Christian Vilà : Disons que le petit monde de l’édition se conforme à l’air du temps, néolibéral en diable. Les apports des producteurs de richesses (les auteurs pour ce qui nous intéresse, les ouvriers au sens large dans les autres secteurs économiques) sont de plus en plus niés. Il y a des boîtes où ce sont les commerciaux qui font la pluie et le beau temps, et même plus les responsables éditoriaux. Heureusement, ce n’est pas comme ça chez 12bis. Je crois qu’en bientôt quarante ans de carrière, c’est la première fois que je suis ressorti d’une négociation avec franchement la banane et sans me dire « Putain ! Quelle arnaque ce boulot… ». Dire que c’est plus difficile aujourd’hui qu’autrefois ? Oui et non, parce qu’à l’époque, on pataugeait déjà dans la crise sociale ! Pour les auteurs autochtones, la concurrence des anglo-saxons reste toujours aussi rude mais, comme c’était le cas dans les années 70, de petites structures « militantes », plus professionnalisées qu’à cette époque, permettent aux débutants de mettre le pied à l’étrier. La différence la plus notoire, me semble-t-il, c’est que le métier d’auteur s’est fortement féminisé – comme tout le milieu de l’édition, du reste. Le seul auteur femme vraiment confirmé, au sein de ma génération et du milieu SF franco-français des années 70, c’était Joëlle Wintrebert. Aujourd’hui, leur nombre beaucoup plus important apporte au microcosme une fraîcheur plutôt bienvenue, parce qu’en règle générale, elles ont quand même nettement moins la grosse tête que la plupart des mecs qui écrivent. Bon, d’accord, Poe a dit que c’était la seule activité digne d’un homme…

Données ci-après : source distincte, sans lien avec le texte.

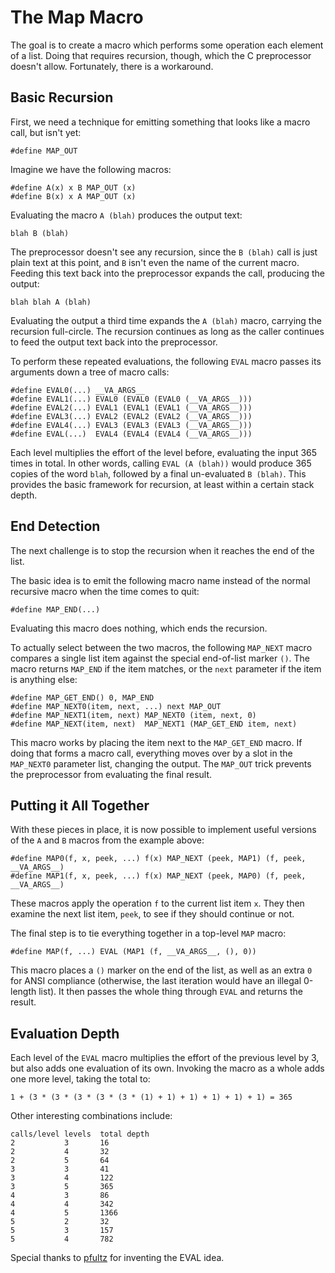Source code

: # The Map Macro

The goal is to create a macro which performs some operation each element of
a list. Doing that requires recursion, though, which the C preprocessor
doesn't allow. Fortunately, there is a workaround.

## Basic Recursion

First, we need a technique for emitting something that looks like a macro
call, but isn't yet:

    #define MAP_OUT

Imagine we have the following macros:

    #define A(x) x B MAP_OUT (x)
    #define B(x) x A MAP_OUT (x)

Evaluating the macro `A (blah)` produces the output text:

    blah B (blah)

The preprocessor doesn't see any recursion, since the `B (blah)` call is
just plain text at this point, and `B` isn't even the name of the current
macro. Feeding this text back into the preprocessor expands the call,
producing the output:

    blah blah A (blah)

Evaluating the output a third time expands the `A (blah)` macro, carrying
the recursion full-circle. The recursion continues as long as the caller
continues to feed the output text back into the preprocessor.

To perform these repeated evaluations, the following `EVAL` macro passes
its arguments down a tree of macro calls:

    #define EVAL0(...) __VA_ARGS__
    #define EVAL1(...) EVAL0 (EVAL0 (EVAL0 (__VA_ARGS__)))
    #define EVAL2(...) EVAL1 (EVAL1 (EVAL1 (__VA_ARGS__)))
    #define EVAL3(...) EVAL2 (EVAL2 (EVAL2 (__VA_ARGS__)))
    #define EVAL4(...) EVAL3 (EVAL3 (EVAL3 (__VA_ARGS__)))
    #define EVAL(...)  EVAL4 (EVAL4 (EVAL4 (__VA_ARGS__)))

Each level multiplies the effort of the level before, evaluating the input
365 times in total. In other words, calling `EVAL (A (blah))` would
produce 365 copies of the word `blah`, followed by a final un-evaluated `B
(blah)`. This provides the basic framework for recursion, at least within a
certain stack depth.

## End Detection

The next challenge is to stop the recursion when it reaches the end of the
list.

The basic idea is to emit the following macro name instead of the normal
recursive macro when the time comes to quit:

    #define MAP_END(...)

Evaluating this macro does nothing, which ends the recursion.

To actually select between the two macros, the following `MAP_NEXT`
macro compares a single list item against the special end-of-list marker
`()`. The macro returns `MAP_END` if the item matches, or the `next`
parameter if the item is anything else:

    #define MAP_GET_END() 0, MAP_END
    #define MAP_NEXT0(item, next, ...) next MAP_OUT
    #define MAP_NEXT1(item, next) MAP_NEXT0 (item, next, 0)
    #define MAP_NEXT(item, next)  MAP_NEXT1 (MAP_GET_END item, next)

This macro works by placing the item next to the `MAP_GET_END` macro. If
doing that forms a macro call, everything moves over by a slot in the
`MAP_NEXT0` parameter list, changing the output. The `MAP_OUT` trick
prevents the preprocessor from evaluating the final result.

## Putting it All Together

With these pieces in place, it is now possible to implement useful versions
of the `A` and `B` macros from the example above:

    #define MAP0(f, x, peek, ...) f(x) MAP_NEXT (peek, MAP1) (f, peek, __VA_ARGS__)
    #define MAP1(f, x, peek, ...) f(x) MAP_NEXT (peek, MAP0) (f, peek, __VA_ARGS__)

These macros apply the operation `f` to the current list item `x`. They then
examine the next list item, `peek`, to see if they should continue or not.

The final step is to tie everything together in a top-level `MAP` macro:

    #define MAP(f, ...) EVAL (MAP1 (f, __VA_ARGS__, (), 0))

This macro places a `()` marker on the end of the list, as well as an extra
`0` for ANSI compliance (otherwise, the last iteration would have an illegal
0-length list). It then passes the whole thing through `EVAL` and
returns the result.

## Evaluation Depth

Each level of the `EVAL` macro multiplies the effort of the previous
level by 3, but also adds one evaluation of its own. Invoking the macro as a
whole adds one more level, taking the total to:

    1 + (3 * (3 * (3 * (3 * (3 * (1) + 1) + 1) + 1) + 1) + 1) = 365

Other interesting combinations include:

    calls/level levels  total depth
    2           3       16
    2           4       32
    2           5       64
    3           3       41
    3           4       122
    3           5       365
    4           3       86
    4           4       342
    4           5       1366
    5           2       32
    5           3       157
    5           4       782

Special thanks to [pfultz](https://github.com/pfultz2/Cloak/wiki/Is-the-C-preprocessor-Turing-complete%3F) for inventing the EVAL idea.
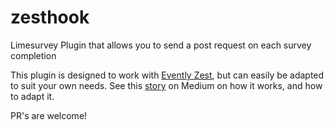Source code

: # zesthook
Limesurvey Plugin that allows you to send a post request on each survey completion

This plugin is designed to work with [Evently Zest](https://zest.evently.nl), but can easily be adapted to suit your own needs.
See this [story](https://medium.com/@evently/creating-limesurvey-plugins-adcdf8d7e334#.ixjy5h1o1) on Medium on how it works, and how to adapt it. 

PR's are welcome!
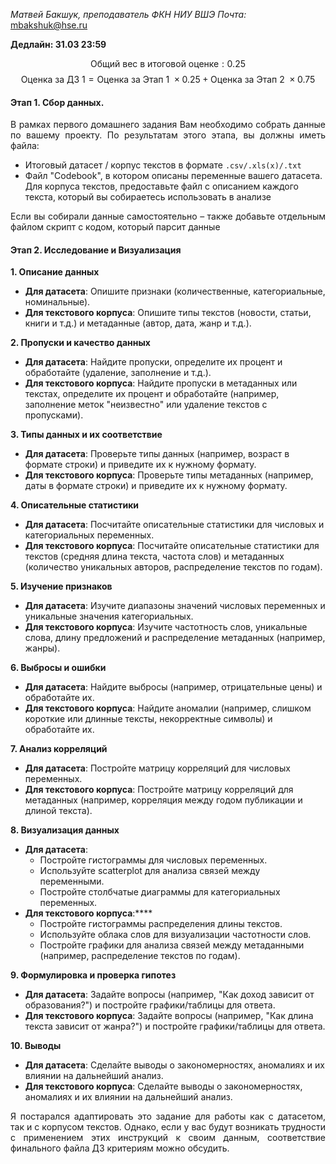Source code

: *Матвей Бакшук, преподаватель ФКН НИУ ВШЭ*
*Почта:* mbakshuk@hse.ru

**Дедлайн: 31.03 23:59**

$$\text{Общий вес в итоговой оценке}: 0.25$$
$$\text{Оценка за ДЗ 1} = \text{Оценка за Этап 1 } \times  0.25 + \text{Оценка за Этап 2 } \times  0.75  $$

#### **Этап 1. Сбор данных.**

<p align = 'justify'>В рамках первого домашнего задания Вам необходимо собрать данные по вашему проекту. По результатам этого этапа, вы должны иметь файла: </p>
<ul>
<li>Итоговый датасет / корпус текстов в формате <code>.csv/.xls(x)/.txt</code></li>
<li> Файл "Codebook", в котором описаны переменные вашего датасета. Для корпуса текстов, предоставьте файл с описанием каждого текста, который вы собираетесь использовать в анализе</li>
</ul><p align = 'justify'>Если вы собирали данные самостоятельно – также добавьте отдельным файлом скрипт с кодом, который парсит данные</p>

#### **Этап 2. Исследование и Визуализация**

**1. Описание данных**
- **Для датасета**: Опишите признаки (количественные, категориальные, номинальные).
- **Для текстового корпуса**: Опишите типы текстов (новости, статьи, книги и т.д.) и метаданные (автор, дата, жанр и т.д.).

**2. Пропуски и качество данных**
- **Для датасета**: Найдите пропуски, определите их процент и обработайте (удаление, заполнение и т.д.).
- **Для текстового корпуса**: Найдите пропуски в метаданных или текстах, определите их процент и обработайте (например, заполнение меток "неизвестно" или удаление текстов с пропусками).

**3. Типы данных и их соответствие**
- **Для датасета**: Проверьте типы данных (например, возраст в формате строки) и приведите их к нужному формату.
- **Для текстового корпуса**: Проверьте типы метаданных (например, даты в формате строки) и приведите их к нужному формату.

**4. Описательные статистики**
- **Для датасета**: Посчитайте описательные статистики для числовых и категориальных переменных.
- **Для текстового корпуса**: Посчитайте описательные статистики для текстов (средняя длина текста, частота слов) и метаданных (количество уникальных авторов, распределение текстов по годам).

**5. Изучение признаков**
- **Для датасета**: Изучите диапазоны значений числовых переменных и уникальные значения категориальных.
- **Для текстового корпуса**: Изучите частотность слов, уникальные слова, длину предложений и распределение метаданных (например, жанры).

**6. Выбросы и ошибки**
- **Для датасета**: Найдите выбросы (например, отрицательные цены) и обработайте их.
- **Для текстового корпуса**: Найдите аномалии (например, слишком короткие или длинные тексты, некорректные символы) и обработайте их.

**7. Анализ корреляций**
- **Для датасета**: Постройте матрицу корреляций для числовых переменных.
- **Для текстового корпуса**: Постройте матрицу корреляций для метаданных (например, корреляция между годом публикации и длиной текста).

**8. Визуализация данных**
- **Для датасета**:
  - Постройте гистограммы для числовых переменных.
  - Используйте scatterplot для анализа связей между переменными.
  - Постройте столбчатые диаграммы для категориальных переменных.
- **Для текстового корпуса**:****
  - Постройте гистограммы распределения длины текстов.
  - Используйте облака слов для визуализации частотности слов.
  - Постройте графики для анализа связей между метаданными (например, распределение текстов по годам).

**9. Формулировка и проверка гипотез**
- **Для датасета**: Задайте вопросы (например, "Как доход зависит от образования?") и постройте графики/таблицы для ответа.
- **Для текстового корпуса**: Задайте вопросы (например, "Как длина текста зависит от жанра?") и постройте графики/таблицы для ответа.

**10. Выводы**
- **Для датасета**: Сделайте выводы о закономерностях, аномалиях и их влиянии на дальнейший анализ.
- **Для текстового корпуса**: Сделайте выводы о закономерностях, аномалиях и их влиянии на дальнейший анализ.

<p align = 'justify'>Я постарался адаптировать это задание для работы как с датасетом, так и с корпусом текстов. Однако, если у вас будут возникать трудности с применением этих инструкций к своим данным, соответствие финального файла ДЗ критериям можно обсудить.</p>
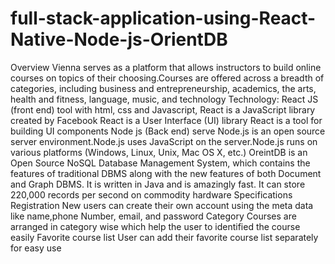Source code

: # full-stack-application-using-React-Native-Node-js-OrientDB
Overview Vienna serves as a platform that allows instructors to build online courses on topics of their choosing.Courses are offered across a breadth of categories, including business and entrepreneurship, academics, the arts, health and fitness, language, music, and technology Technology: React JS (front end) tool with html, css and Javascript, React is a JavaScript library created by Facebook React is a User Interface (UI) library React is a tool for building UI components Node js (Back end) serve Node.js is an open source server environment.Node.js uses JavaScript on the server.Node.js runs on various platforms (Windows, Linux, Unix, Mac OS X, etc.) OreintDB is an Open Source NoSQL Database Management System, which contains the features of traditional DBMS along with the new features of both Document and Graph DBMS. It is written in Java and is amazingly fast. It can store 220,000 records per second on commodity hardware Specifications Registration New users can create their own account using the meta data like name,phone Number, email, and password Category Courses are arranged in category wise which help the user to identified the course easily  Favorite course list User can add their favorite course list separately for easy use

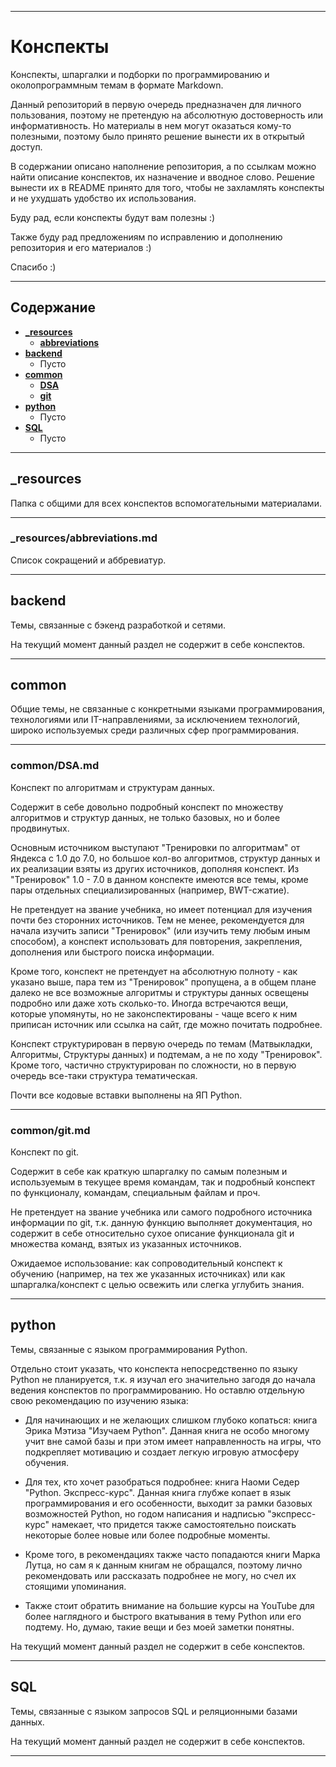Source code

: ________________________________________________________________________

# Конспекты #

Конспекты, шпаргалки и подборки по программированию и околопрограммным
темам в формате Markdown.

Данный репозиторий в первую очередь предназначен для личного
пользования, поэтому не претендую на абсолютную достоверность или
информативность. Но материалы в нем могут оказаться кому-то полезными,
поэтому было принято решение вынести их в открытый доступ.

В содержании описано наполнение репозитория, а по ссылкам можно найти
описание конспектов, их назначение и вводное слово. Решение вынести их в
README принято для того, чтобы не захламлять конспекты и не ухудшать
удобство их использования.

Буду рад, если конспекты будут вам полезны :)

Также буду рад предложениям по исправлению и дополнению репозитория и
его материалов :)

Спасибо :)
________________________________________________________________________

## Содержание ##

- **[_resources](#_resources)**
    - **[abbreviations](#_resourcesabbreviationsmd)**
- **[backend](#backend)**
    - Пусто
- **[common](#common)**
    - **[DSA](#commondsamd)**
    - **[git](#commongitmd)**
- **[python](#python)**
    - Пусто
- **[SQL](#sql)**
    - Пусто
________________________________________________________________________

## _resources ##

Папка с общими для всех конспектов вспомогательными материалами.
________________________________________________________________________

### _resources/abbreviations.md ###

Список сокращений и аббревиатур.
________________________________________________________________________

## backend ##

Темы, связанные с бэкенд разработкой и сетями.

На текущий момент данный раздел не содержит в себе конспектов.
________________________________________________________________________

## common ##

Общие темы, не связанные с конкретными языками программирования,
технологиями или IT-направлениями, за исключением технологий, широко
используемых среди различных сфер программирования.
________________________________________________________________________

### common/DSA.md ###

Конспект по алгоритмам и структурам данных.

Содержит в себе довольно подробный конспект по множеству алгоритмов и
структур данных, не только базовых, но и более продвинутых.

Основным источником выступают "Тренировки по алгоритмам" от Яндекса с
1.0 до 7.0, но большое кол-во алгоритмов, структур данных и их
реализации взяты из других источников, дополняя конспект. Из
"Тренировок" 1.0 - 7.0 в данном конспекте имеются все темы, кроме пары
отдельных специализированных (например, BWT-сжатие).

Не претендует на звание учебника, но имеет потенциал для изучения почти
без сторонних источников. Тем не менее, рекомендуется для начала
изучить записи "Тренировок" (или изучить тему любым иным способом), а
конспект использовать для повторения, закрепления, дополнения или
быстрого поиска информации.

Кроме того, конспект не претендует на абсолютную полноту - как указано
выше, пара тем из "Тренировок" пропущена, а в общем плане далеко не все
возможные алгоритмы и структуры данных освещены подробно или даже хоть
сколько-то. Иногда встречаются вещи, которые упомянуты, но не
законспектированы - чаще всего к ним приписан источник или ссылка на
сайт, где можно почитать подробнее.

Конспект структурирован в первую очередь по темам (Матвыкладки,
Алгоритмы, Структуры данных) и подтемам, а не по ходу "Тренировок".
Кроме того, частично структурирован по сложности, но в первую очередь
все-таки структура тематическая.

Почти все кодовые вставки выполнены на ЯП Python.
________________________________________________________________________

### common/git.md ###

Конспект по git.

Содержит в себе как краткую шпаргалку по самым полезным и используемым в
текущее время командам, так и подробный конспект по функционалу,
командам, специальным файлам и проч.

Не претендует на звание учебника или самого подробного источника
информации по git, т.к. данную функцию выполняет документация, но
содержит в себе относительно сухое описание функционала git и множества
команд, взятых из указанных источников.

Ожидаемое использование: как сопроводительный конспект к обучению
(например, на тех же указанных источниках) или как шпаргалка/конспект с
целью освежить или слегка углубить знания.
________________________________________________________________________

## python ##

Темы, связанные с языком программирования Python.

Отдельно стоит указать, что конспекта непосредственно по языку Python не
планируется, т.к. я изучал его значительно загодя до начала ведения
конспектов по программированию. Но оставлю отдельную свою рекомендацию
по изучению языка:

- Для начинающих и не желающих слишком глубоко копаться: книга Эрика
    Мэтиза "Изучаем Python". Данная книга не особо многому учит вне
    самой базы и при этом имеет направленность на игры, что подкрепляет
    мотивацию и создает легкую игровую атмосферу обучения.

- Для тех, кто хочет разобраться подробнее: книга Наоми Седер "Python.
    Экспресс-курс". Данная книга глубже копает в язык программирования и
    его особенности, выходит за рамки базовых возможностей Python, но
    годом написания и надписью "экспресс-курс" намекает, что придется
    также самостоятельно поискать некоторые более новые или более
    подробные моменты.

- Кроме того, в рекомендациях также часто попадаются книги Марка Лутца,
    но сам я к данным книгам не обращался, поэтому лично рекомендовать
    или рассказать подробнее не могу, но счел их стоящими упоминания.

- Также стоит обратить внимание на большие курсы на YouTube для более
    наглядного и быстрого вкатывания в тему Python или его подтему. Но,
    думаю, такие вещи и без моей заметки понятны.

На текущий момент данный раздел не содержит в себе конспектов.
________________________________________________________________________

## SQL ##

Темы, связанные с языком запросов SQL и реляционными базами данных.

На текущий момент данный раздел не содержит в себе конспектов.
________________________________________________________________________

Actusf : Quels sont tes projets ? Sur quoi travailles-tu ? Y aura-t-il d'autres BD ?
Christian Vilà : Mes projets ? Quelques nouvelles en cours d’écriture en vue d’un recueil d’inédits, plus un autre mêlant peut-être à des rééditions quelques inédits récents. Plus deux ou trois romans déjà ébauchés, mais enfouis quelque part au fond de mon disque dur. Sur quoi je travaille ? En tant qu’auteur « pro », je suis un mercenaire de l’écriture et j’accepte tout boulot pas trop mal payé, pour peu qu’il ne soit pas incompatible avec mes convictions. Donc, là, et vu que côté SFF, les temps sont quand même durs, j’essaye une nouvelle fois de me diversifier : je fais de l’alimentaire, de la non-fiction très vite écrite. Là, par exemple, je travaille sur le Yi-King et autres jeux divinatoires. Sinon, dans le domaine qui nous intéresse, je suis en train de faire le découpage du tome 2 de Huitième Continent, « Jules Verne : le voyage extraordinaire », dont le héros sera un Jules Verne âgé de… quinze ans. Le « trou » biographique que j’ai utilisé pour lui semble plutôt ressortir de la légende : à cet âge et selon sa première biographe, il aurait fugué de son collège et racheté le contrat d’un mousse pour tenter d’embarquer à bord d’un navire de haute mer. L’occasion était trop belle pour que je la laisse passer, et j’ai sauté sur l’idée d’un Jules adolescent découvrant le monde et l’immense conflit qui s’y trame, et rencontrant ainsi quelques-uns des personnages de ses futurs romans ! Parution d’ici un an. Ça répond donc à ta question : oui, il y aura d’autres BD, au moins deux albums ces deux prochaines années avec Stéphane, puisque notre série doit comporter trois tomes. Pour le reste, Dominique Burdot de 12bis m’a demandé de réfléchir à un autre scénario BD et je vais lui soumettre une idée de série dont je voulais, à l’origine, faire une grosse novella ou un court roman. Devine pour qui, la novella, Jérôme ? Mais bon, comme le texte est déjà en partie écrit, ce projet-là pourrait aussi rester à l’ordre du jour.